*** DATA FOR REVIEW Section Begins ***
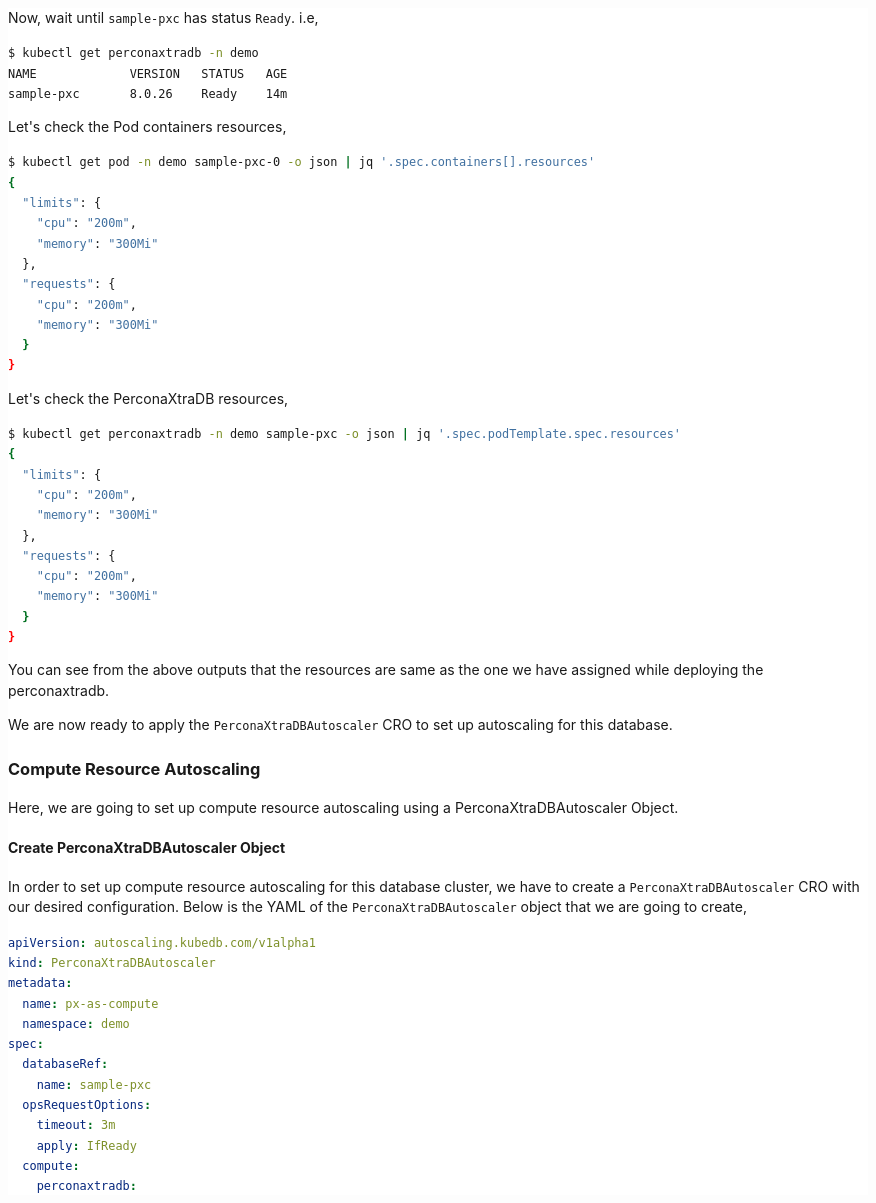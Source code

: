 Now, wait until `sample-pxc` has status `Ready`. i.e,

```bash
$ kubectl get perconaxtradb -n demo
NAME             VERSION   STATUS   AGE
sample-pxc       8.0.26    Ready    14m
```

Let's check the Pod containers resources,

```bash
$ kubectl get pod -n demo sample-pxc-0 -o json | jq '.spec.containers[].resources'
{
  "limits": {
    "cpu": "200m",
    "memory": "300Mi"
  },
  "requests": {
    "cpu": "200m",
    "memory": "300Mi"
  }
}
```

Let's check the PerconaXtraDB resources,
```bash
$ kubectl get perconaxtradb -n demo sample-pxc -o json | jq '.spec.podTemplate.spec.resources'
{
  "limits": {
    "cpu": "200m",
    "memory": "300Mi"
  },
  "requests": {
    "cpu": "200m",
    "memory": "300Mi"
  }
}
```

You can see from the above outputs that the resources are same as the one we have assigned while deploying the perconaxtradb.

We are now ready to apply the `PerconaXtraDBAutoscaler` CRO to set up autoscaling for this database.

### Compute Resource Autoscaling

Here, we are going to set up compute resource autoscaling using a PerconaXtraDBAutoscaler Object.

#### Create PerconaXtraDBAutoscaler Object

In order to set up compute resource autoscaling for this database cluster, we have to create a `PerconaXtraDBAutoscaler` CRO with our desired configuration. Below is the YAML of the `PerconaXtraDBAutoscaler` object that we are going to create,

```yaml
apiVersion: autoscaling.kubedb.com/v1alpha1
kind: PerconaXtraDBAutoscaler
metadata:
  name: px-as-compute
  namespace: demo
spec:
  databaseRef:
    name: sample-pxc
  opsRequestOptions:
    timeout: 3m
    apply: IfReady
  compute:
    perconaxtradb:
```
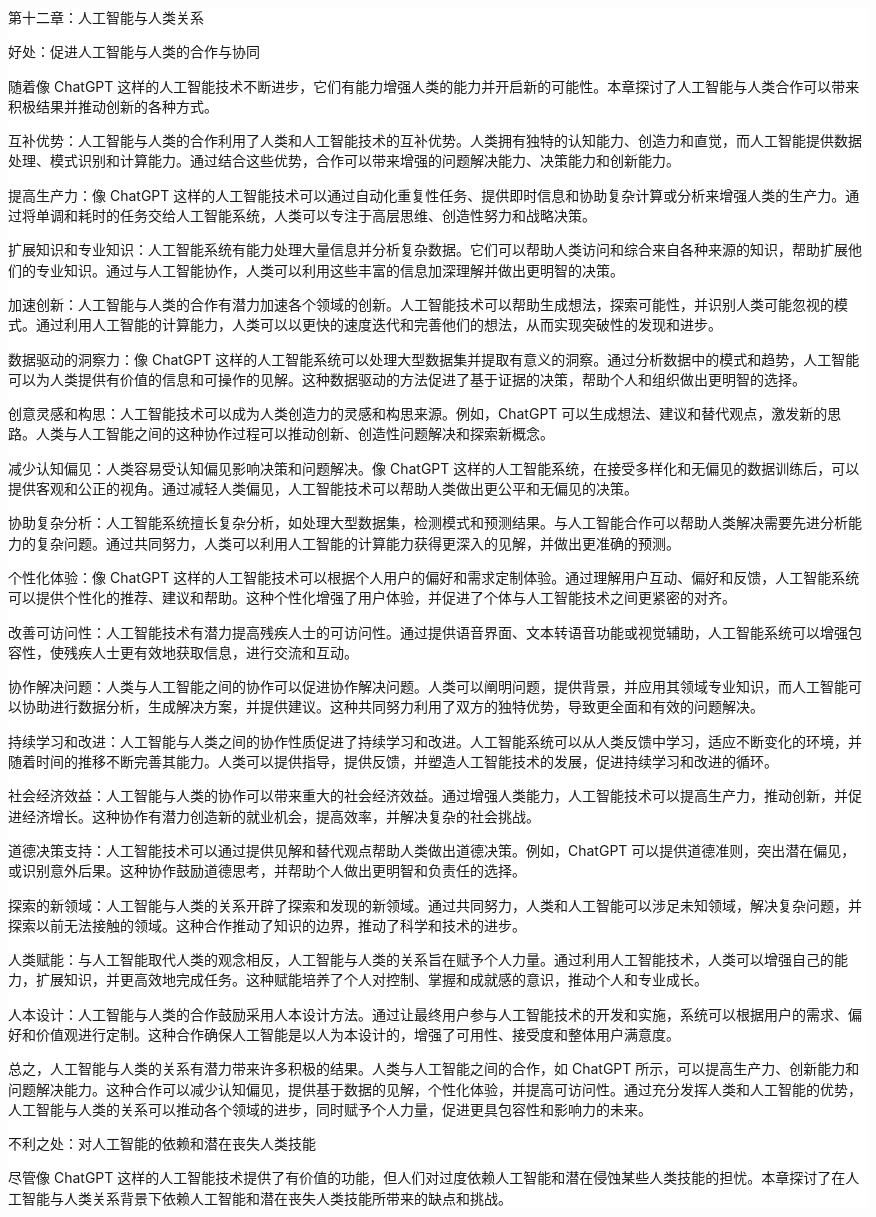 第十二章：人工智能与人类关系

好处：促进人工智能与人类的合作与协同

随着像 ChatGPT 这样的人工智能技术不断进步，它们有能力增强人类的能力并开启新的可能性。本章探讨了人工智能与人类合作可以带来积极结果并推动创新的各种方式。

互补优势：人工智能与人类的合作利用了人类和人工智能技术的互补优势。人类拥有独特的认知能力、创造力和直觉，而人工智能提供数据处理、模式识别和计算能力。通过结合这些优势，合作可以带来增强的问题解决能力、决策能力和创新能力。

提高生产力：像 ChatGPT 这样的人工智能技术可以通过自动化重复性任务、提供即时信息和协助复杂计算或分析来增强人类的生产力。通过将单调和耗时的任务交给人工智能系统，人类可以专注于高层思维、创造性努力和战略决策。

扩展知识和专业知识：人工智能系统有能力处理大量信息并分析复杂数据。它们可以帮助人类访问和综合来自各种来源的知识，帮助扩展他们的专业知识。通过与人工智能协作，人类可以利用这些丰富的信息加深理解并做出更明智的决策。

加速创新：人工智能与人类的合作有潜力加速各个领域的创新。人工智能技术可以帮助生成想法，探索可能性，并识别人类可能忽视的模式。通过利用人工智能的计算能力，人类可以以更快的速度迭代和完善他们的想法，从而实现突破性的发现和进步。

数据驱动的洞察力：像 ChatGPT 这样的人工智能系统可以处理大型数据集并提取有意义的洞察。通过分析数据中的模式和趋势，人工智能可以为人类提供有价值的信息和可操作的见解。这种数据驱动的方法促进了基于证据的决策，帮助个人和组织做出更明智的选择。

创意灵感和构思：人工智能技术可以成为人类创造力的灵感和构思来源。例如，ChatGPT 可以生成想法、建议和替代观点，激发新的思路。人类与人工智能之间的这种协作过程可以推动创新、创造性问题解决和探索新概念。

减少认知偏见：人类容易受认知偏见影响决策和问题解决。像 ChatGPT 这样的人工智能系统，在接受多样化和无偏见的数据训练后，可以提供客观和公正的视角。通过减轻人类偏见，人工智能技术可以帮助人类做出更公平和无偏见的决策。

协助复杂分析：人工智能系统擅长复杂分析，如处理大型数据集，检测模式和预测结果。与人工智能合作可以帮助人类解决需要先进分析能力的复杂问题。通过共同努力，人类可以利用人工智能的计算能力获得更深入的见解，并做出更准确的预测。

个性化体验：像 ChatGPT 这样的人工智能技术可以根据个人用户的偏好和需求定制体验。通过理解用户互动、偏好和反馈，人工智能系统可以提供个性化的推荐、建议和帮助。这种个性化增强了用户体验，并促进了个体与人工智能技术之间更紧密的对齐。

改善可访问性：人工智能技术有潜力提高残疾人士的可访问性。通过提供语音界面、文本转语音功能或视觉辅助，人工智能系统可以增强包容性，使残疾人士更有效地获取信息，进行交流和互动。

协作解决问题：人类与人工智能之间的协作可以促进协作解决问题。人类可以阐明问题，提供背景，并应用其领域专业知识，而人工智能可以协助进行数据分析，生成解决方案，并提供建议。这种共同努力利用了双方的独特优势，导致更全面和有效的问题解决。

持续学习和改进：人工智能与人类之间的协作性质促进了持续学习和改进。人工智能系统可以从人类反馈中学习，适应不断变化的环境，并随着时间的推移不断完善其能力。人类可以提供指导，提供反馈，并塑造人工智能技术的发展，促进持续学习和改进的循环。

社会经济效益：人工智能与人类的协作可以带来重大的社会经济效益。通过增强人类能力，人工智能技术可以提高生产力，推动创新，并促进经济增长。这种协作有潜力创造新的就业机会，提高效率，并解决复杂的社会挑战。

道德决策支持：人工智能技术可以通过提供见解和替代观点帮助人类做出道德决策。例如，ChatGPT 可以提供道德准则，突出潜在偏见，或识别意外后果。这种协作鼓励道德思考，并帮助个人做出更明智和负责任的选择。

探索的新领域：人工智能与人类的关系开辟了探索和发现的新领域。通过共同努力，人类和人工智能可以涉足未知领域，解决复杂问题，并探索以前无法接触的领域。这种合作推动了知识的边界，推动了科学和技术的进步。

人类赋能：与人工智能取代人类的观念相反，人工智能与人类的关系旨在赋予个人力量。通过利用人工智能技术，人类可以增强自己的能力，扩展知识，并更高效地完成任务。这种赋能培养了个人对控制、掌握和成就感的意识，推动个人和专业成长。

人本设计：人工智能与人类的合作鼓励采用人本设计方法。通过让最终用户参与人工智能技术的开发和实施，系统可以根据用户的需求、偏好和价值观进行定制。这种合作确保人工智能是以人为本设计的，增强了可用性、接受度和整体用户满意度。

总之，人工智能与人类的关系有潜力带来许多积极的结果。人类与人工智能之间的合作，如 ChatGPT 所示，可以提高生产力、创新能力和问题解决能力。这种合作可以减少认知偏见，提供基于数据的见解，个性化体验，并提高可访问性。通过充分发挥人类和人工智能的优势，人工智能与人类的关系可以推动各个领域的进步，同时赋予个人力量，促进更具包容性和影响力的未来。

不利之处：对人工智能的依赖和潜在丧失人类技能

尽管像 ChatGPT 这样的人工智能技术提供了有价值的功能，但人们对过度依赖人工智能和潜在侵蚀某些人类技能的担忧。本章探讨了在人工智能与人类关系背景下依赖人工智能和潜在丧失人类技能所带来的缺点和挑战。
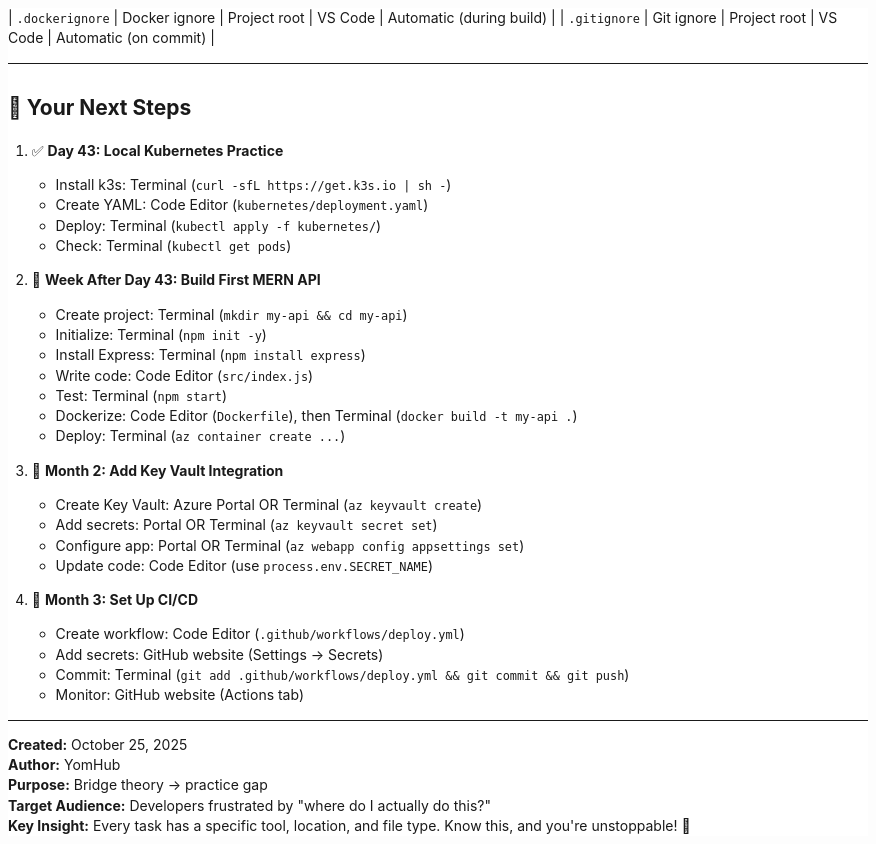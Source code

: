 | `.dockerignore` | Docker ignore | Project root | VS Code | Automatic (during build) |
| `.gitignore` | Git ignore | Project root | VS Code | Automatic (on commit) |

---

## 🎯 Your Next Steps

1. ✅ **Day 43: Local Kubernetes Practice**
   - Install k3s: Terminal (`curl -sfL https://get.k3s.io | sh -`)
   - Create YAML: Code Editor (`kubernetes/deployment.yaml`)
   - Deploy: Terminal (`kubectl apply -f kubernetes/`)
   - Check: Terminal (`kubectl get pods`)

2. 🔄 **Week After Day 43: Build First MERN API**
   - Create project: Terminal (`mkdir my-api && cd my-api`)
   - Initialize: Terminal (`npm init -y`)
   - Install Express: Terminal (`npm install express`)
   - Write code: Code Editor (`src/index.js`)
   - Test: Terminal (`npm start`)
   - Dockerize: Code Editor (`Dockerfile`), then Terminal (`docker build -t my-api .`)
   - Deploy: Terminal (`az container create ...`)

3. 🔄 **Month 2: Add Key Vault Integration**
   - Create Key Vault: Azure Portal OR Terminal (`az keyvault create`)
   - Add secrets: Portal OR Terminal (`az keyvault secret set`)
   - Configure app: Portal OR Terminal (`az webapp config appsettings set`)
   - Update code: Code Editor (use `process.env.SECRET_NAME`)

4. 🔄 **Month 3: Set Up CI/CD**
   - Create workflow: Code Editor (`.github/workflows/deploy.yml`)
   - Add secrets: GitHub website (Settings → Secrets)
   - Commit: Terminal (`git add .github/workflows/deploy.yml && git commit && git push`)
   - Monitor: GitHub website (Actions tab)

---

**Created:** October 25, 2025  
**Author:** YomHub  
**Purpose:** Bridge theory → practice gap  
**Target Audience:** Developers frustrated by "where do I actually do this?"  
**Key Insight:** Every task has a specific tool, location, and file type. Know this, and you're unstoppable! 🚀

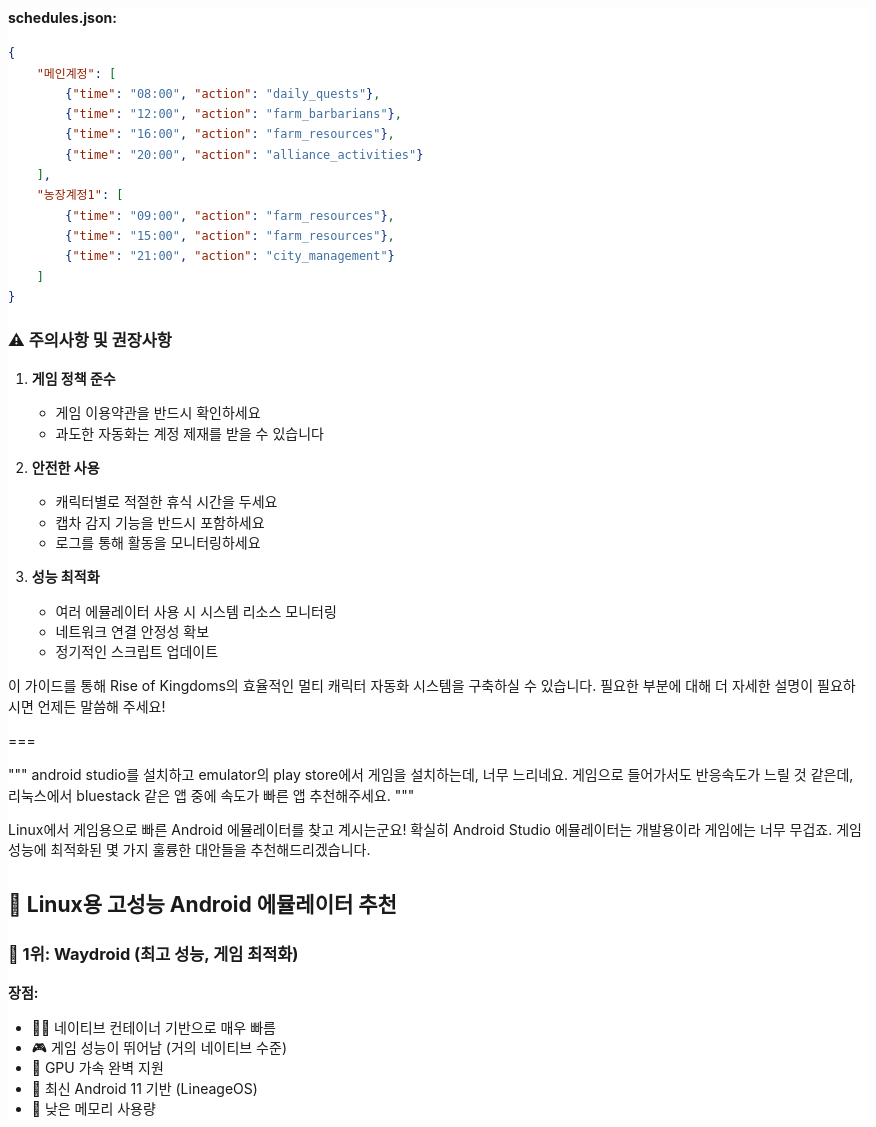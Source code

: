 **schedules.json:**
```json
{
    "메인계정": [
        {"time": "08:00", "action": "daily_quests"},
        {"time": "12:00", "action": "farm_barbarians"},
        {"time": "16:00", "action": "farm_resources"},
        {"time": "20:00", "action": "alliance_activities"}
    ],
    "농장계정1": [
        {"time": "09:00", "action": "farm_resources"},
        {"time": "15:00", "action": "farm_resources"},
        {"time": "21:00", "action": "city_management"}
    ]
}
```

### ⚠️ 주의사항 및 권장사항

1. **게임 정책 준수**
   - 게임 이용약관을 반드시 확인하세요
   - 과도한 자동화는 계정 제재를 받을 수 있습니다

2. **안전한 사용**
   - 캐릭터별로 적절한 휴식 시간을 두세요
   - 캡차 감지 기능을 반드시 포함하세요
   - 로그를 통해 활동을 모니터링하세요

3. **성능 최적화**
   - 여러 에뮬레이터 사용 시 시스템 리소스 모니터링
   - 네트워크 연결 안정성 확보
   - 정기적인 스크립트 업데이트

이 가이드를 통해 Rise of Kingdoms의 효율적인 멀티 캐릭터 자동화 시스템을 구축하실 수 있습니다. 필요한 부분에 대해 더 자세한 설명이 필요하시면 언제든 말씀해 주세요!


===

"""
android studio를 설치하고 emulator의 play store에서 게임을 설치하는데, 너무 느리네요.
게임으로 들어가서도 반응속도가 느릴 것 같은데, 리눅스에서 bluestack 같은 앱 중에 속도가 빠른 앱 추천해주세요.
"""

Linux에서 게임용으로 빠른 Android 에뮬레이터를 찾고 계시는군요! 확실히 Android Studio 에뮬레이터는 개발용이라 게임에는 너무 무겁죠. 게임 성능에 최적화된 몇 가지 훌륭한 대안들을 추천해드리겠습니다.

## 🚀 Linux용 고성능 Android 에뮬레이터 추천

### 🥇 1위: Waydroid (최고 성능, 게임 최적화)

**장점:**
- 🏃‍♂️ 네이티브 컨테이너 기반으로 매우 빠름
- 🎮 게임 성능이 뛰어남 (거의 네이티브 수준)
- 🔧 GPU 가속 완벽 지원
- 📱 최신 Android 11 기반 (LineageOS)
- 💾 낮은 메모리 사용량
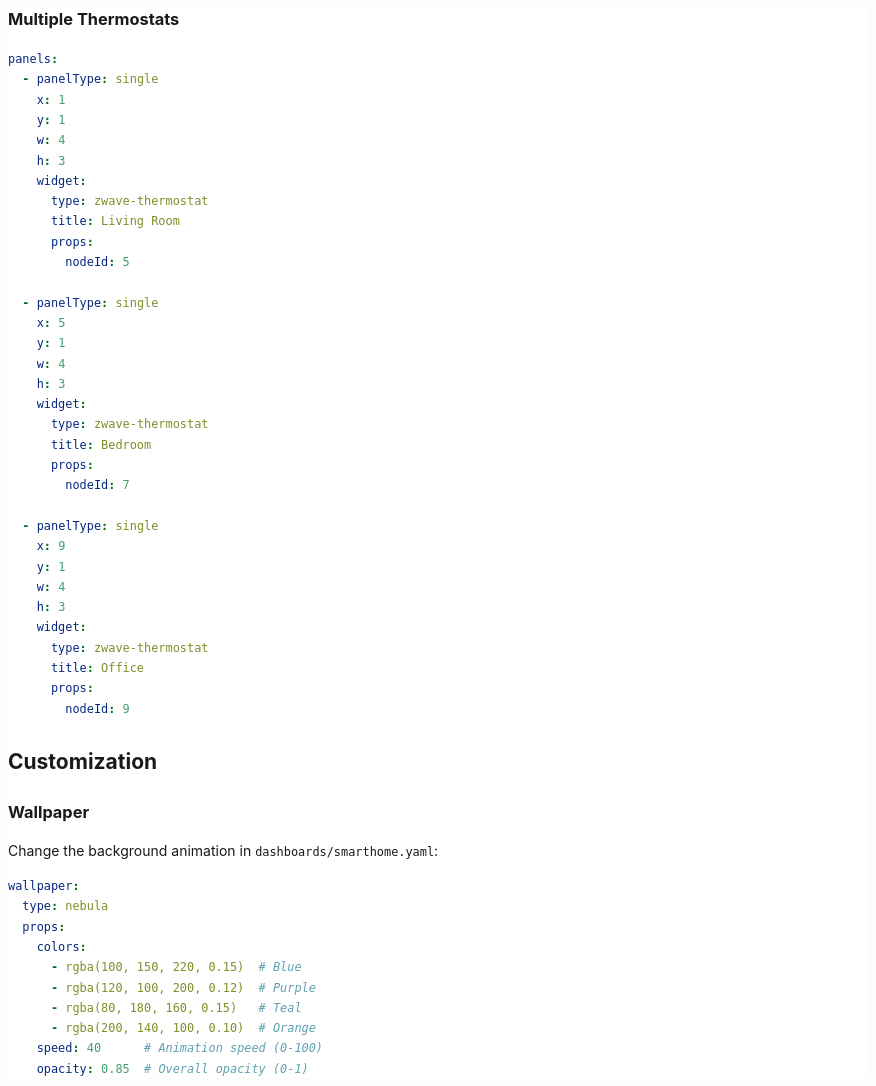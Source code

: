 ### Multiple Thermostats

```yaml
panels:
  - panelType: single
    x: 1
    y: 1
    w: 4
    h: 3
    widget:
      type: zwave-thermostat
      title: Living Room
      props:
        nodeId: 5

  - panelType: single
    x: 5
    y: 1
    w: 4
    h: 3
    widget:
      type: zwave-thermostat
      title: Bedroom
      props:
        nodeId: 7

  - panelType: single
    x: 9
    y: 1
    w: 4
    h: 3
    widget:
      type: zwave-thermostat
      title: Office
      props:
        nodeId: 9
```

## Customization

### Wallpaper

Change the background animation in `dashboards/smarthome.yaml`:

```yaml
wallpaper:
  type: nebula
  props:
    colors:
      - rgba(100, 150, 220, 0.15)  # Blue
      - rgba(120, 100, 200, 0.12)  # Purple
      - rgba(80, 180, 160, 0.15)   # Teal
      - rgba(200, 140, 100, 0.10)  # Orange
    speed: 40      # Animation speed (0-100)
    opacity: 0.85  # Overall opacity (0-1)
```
*** DATA FOR REVIEW Section Ends ***
== THE PROBLEM ==
Output nothing but the lines from the one that contains "### Wallpaper" through the final line of the entries above, exactly as they appear.

== ANSWER SECTION ==
### Wallpaper

Change the background animation in `dashboards/smarthome.yaml`:

```yaml
wallpaper:
  type: nebula
  props:
    colors:
      - rgba(100, 150, 220, 0.15)  # Blue
      - rgba(120, 100, 200, 0.12)  # Purple
      - rgba(80, 180, 160, 0.15)   # Teal
      - rgba(200, 140, 100, 0.10)  # Orange
    speed: 40      # Animation speed (0-100)
    opacity: 0.85  # Overall opacity (0-1)
```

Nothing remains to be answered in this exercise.